Timing the market: The absolute worst vs absolute best vs slow and steady

by jerschneid

Here’s this same info as a visual journey for those visual learners: imgur.com/gallery/BlK4jzM

I downloaded the historic S&P 500 data going back 40 years. I dumped everything in Google Sheets and modeled the three different portfolios, named after three fictional friends Tiffany, Brittany and Sarah. All three saved $200 of their income per month for 40 years for a total of $96,000 each. But after 40 years they all ended up with different amounts based on their investment strategies.

Tiffany’s Terrible Timing

Tiffany is the world’s worst market timing. She saves $200/month in a savings account getting 3% interest until the worst possible times. She started by saving for 8 years only to put her money in at the absolute market peak in 1987, right before Black Monday and the resulting 33% crash. But she never sold, and instead started saving her cash again, only to do the same at the next three market peaks. Each time she invested the full amount of her saved cash only to watch the market crash immediately after. Most recently she put all her money in the day before the 2007 financial crisis. She’s been saving cash ever since waiting for the next market peak.

With this perfectly bad market timing, Tiffany still didn’t do too bad. Her $96,000 she saved and invested over the last 40 years is now worth $663,594. Even though she invested only at each market peak, her big nest egg is thanks to the power of buying and holding. Since she never sold, her investment always recovered and flourished as the market inevitably recovered far surpassing her original entry points.

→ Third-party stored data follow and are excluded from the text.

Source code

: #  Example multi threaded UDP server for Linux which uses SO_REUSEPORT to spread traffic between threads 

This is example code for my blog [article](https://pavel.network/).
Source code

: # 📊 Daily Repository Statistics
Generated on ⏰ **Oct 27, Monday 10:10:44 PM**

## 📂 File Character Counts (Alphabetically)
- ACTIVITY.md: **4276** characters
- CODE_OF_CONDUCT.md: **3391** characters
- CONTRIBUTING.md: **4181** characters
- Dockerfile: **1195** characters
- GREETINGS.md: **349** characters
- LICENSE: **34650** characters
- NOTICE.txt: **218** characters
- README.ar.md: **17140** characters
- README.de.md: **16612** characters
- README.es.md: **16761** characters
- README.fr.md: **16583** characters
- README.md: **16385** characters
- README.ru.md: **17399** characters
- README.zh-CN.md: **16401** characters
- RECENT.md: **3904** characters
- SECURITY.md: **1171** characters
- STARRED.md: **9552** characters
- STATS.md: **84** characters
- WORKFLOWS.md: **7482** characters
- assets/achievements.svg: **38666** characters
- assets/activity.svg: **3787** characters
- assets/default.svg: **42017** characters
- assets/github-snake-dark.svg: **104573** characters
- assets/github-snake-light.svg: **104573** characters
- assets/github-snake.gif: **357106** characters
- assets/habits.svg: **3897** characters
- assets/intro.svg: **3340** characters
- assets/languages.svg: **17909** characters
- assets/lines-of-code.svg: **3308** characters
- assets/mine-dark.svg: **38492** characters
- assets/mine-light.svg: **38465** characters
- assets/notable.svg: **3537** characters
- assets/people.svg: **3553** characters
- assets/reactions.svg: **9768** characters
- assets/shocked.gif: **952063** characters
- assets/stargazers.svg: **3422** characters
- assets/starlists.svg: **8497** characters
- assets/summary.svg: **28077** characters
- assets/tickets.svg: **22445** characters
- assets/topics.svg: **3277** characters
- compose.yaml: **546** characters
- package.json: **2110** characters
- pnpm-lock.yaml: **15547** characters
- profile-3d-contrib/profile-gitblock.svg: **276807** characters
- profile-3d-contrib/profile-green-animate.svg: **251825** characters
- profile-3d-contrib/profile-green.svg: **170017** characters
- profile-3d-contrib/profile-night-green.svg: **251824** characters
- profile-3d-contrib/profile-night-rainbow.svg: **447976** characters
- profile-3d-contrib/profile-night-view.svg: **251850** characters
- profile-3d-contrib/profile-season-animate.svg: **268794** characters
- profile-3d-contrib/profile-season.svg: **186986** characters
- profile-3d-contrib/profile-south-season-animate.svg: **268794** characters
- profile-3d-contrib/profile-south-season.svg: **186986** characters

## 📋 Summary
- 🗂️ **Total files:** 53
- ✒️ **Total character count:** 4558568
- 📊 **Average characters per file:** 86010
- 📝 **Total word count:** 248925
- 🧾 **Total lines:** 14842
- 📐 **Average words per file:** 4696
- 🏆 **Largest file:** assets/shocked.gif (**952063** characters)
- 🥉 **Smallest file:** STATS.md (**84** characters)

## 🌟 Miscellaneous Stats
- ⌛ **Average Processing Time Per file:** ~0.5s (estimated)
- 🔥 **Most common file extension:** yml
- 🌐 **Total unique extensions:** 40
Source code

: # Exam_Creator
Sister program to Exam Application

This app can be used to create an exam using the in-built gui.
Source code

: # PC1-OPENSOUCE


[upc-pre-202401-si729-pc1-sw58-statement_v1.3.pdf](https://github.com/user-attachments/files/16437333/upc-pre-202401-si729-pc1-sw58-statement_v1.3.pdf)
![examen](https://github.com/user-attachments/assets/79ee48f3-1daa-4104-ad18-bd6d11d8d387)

Brittany Buys at the Bottom

Brittany, in stark contrast to Tiffany, was omniscient. She also saved her money in a savings account earning 3% interest, but she correctly predicted the exact bottom of each of the four crashes and invested all of her saved cash on those days. Once invested, she also held her index fund while saving up for the next market crash. It can’t be overstated, how hard it is to predict the bottom of a market. In 1990 with war breaking out in the Middle East, Brittany decided to dump all her cash in when the market was only down 19%. But in 2007, the market dropped 19% and she didn’t jump in until it fell all the way down to a 56% drop, again perfectly predicting the exact moment it had no further to fall and dumped in all of her cash just in time for the recovery.

For this impossibly perfect market timing, Brittany Bottom was rewarded. Her $96,000 of savings has grown to $956,838 today. It’s certainly an improvement, but interesting to note that when comparing the absolute worst market timing versus the absolute best, the difference is only a 44% gain. Both Brittany and Tiffany have the vast majority of their growth thanks to buying and holding a low cost index fund.

Slow and Steady Sarah

Sarah was different from her friends. She didn’t try to time market peaks or valleys. She didn’t watch stock prices or listen to doomsday predictions. In fact, she only did one thing. On the day she opened her account in 1979, she set up a $200 per month auto investment in an S&P 500 index fund. Then she never looked at her account again.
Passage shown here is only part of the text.